(Extracted records)

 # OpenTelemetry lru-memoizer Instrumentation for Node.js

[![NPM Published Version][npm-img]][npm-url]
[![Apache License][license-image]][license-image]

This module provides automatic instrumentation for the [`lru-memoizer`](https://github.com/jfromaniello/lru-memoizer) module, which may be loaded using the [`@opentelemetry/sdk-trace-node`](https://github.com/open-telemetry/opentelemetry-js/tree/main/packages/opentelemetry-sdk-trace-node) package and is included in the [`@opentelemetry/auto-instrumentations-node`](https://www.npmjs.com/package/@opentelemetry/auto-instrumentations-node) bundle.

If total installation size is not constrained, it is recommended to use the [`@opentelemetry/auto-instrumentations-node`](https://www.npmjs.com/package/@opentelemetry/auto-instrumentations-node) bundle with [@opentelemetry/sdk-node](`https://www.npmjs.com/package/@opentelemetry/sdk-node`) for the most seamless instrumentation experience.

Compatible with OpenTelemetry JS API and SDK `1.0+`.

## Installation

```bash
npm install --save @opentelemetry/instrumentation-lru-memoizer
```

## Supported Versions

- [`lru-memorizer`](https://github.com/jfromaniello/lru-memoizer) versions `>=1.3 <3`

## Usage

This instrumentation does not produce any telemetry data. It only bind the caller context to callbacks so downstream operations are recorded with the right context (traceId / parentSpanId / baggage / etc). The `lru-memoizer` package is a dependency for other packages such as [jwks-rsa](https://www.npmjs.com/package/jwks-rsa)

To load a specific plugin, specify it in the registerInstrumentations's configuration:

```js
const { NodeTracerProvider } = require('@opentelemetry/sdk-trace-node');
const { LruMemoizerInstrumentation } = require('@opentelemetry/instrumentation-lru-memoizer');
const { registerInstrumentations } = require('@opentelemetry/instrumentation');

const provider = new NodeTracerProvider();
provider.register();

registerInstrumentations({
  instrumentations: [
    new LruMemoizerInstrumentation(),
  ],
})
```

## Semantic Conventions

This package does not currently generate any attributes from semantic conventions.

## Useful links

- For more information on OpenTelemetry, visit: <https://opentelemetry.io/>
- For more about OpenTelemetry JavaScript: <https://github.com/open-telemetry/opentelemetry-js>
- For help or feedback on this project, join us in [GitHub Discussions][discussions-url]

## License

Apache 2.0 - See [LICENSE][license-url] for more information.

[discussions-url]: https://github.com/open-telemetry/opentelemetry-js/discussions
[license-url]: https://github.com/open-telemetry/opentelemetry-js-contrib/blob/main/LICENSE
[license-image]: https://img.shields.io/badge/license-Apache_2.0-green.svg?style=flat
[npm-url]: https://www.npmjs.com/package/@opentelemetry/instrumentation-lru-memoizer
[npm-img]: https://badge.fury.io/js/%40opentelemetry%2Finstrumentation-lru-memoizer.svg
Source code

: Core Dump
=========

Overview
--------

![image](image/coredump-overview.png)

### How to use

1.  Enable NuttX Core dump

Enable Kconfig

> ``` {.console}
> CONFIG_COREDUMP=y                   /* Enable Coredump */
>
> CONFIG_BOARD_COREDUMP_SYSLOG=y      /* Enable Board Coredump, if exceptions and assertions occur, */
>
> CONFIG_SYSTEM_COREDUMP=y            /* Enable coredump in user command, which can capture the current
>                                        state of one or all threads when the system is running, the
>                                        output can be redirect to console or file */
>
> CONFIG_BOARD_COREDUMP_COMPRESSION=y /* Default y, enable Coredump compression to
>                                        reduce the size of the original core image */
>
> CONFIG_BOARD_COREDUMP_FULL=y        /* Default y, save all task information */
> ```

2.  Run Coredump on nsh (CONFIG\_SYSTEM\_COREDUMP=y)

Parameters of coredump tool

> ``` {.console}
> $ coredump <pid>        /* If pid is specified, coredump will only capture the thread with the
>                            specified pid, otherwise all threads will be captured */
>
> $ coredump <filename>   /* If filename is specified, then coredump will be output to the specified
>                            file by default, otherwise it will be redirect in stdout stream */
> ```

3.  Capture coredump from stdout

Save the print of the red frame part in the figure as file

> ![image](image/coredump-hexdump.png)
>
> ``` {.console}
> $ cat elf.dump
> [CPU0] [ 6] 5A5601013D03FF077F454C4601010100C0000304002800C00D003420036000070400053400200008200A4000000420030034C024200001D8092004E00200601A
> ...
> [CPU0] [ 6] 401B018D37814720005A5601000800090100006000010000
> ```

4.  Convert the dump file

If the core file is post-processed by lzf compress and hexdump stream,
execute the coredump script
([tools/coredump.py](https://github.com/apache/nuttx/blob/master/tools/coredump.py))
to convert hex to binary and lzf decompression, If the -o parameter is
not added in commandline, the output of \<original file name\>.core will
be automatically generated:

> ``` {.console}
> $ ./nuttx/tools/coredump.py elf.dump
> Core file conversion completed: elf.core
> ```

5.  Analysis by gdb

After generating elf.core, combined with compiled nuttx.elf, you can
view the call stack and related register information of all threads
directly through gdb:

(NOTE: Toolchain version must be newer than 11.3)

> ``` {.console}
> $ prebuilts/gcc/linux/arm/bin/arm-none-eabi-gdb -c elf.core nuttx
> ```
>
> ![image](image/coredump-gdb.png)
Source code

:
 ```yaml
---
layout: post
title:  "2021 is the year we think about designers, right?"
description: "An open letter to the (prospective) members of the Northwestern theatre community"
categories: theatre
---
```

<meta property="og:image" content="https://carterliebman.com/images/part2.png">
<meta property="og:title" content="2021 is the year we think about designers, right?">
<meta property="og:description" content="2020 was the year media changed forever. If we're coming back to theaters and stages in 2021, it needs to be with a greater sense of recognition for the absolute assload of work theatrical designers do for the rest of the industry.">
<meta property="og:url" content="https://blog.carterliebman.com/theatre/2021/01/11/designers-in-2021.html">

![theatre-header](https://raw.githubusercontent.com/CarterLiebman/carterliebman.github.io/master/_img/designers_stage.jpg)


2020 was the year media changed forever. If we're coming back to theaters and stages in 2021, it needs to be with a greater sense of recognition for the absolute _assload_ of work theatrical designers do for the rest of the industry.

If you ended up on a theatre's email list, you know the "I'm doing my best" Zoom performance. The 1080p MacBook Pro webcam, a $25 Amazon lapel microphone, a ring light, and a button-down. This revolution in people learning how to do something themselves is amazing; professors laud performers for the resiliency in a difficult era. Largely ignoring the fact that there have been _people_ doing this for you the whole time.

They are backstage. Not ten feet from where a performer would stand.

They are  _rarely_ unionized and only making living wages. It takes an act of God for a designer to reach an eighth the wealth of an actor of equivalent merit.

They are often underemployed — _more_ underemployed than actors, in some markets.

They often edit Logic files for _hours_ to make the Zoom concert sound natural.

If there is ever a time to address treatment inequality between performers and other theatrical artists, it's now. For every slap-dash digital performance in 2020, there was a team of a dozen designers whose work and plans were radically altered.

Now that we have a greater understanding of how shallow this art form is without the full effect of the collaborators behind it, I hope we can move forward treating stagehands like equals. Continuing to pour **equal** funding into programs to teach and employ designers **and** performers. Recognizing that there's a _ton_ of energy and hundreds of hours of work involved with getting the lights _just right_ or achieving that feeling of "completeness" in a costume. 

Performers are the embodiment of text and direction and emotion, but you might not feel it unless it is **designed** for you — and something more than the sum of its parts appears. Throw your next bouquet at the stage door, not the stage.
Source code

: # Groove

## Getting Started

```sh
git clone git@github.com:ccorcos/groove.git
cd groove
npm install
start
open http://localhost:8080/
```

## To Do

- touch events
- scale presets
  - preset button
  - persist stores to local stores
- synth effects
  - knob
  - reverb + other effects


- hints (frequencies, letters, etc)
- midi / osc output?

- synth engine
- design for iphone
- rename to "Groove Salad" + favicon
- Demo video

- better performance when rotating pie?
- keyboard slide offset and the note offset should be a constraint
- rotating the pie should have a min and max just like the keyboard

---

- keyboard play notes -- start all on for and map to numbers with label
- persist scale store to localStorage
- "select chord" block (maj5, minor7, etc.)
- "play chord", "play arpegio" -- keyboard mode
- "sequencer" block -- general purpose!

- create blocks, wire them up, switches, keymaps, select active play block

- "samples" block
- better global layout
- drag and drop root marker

What you will do
Write out, from the lines above, only those from the line with "[![NPM Published Version][npm-img]][npm-url]" to the line with "[![Apache License][license-image]][license-image]", exactly as given, including the first and the last.

Output
[![NPM Published Version][npm-img]][npm-url]
[![Apache License][license-image]][license-image]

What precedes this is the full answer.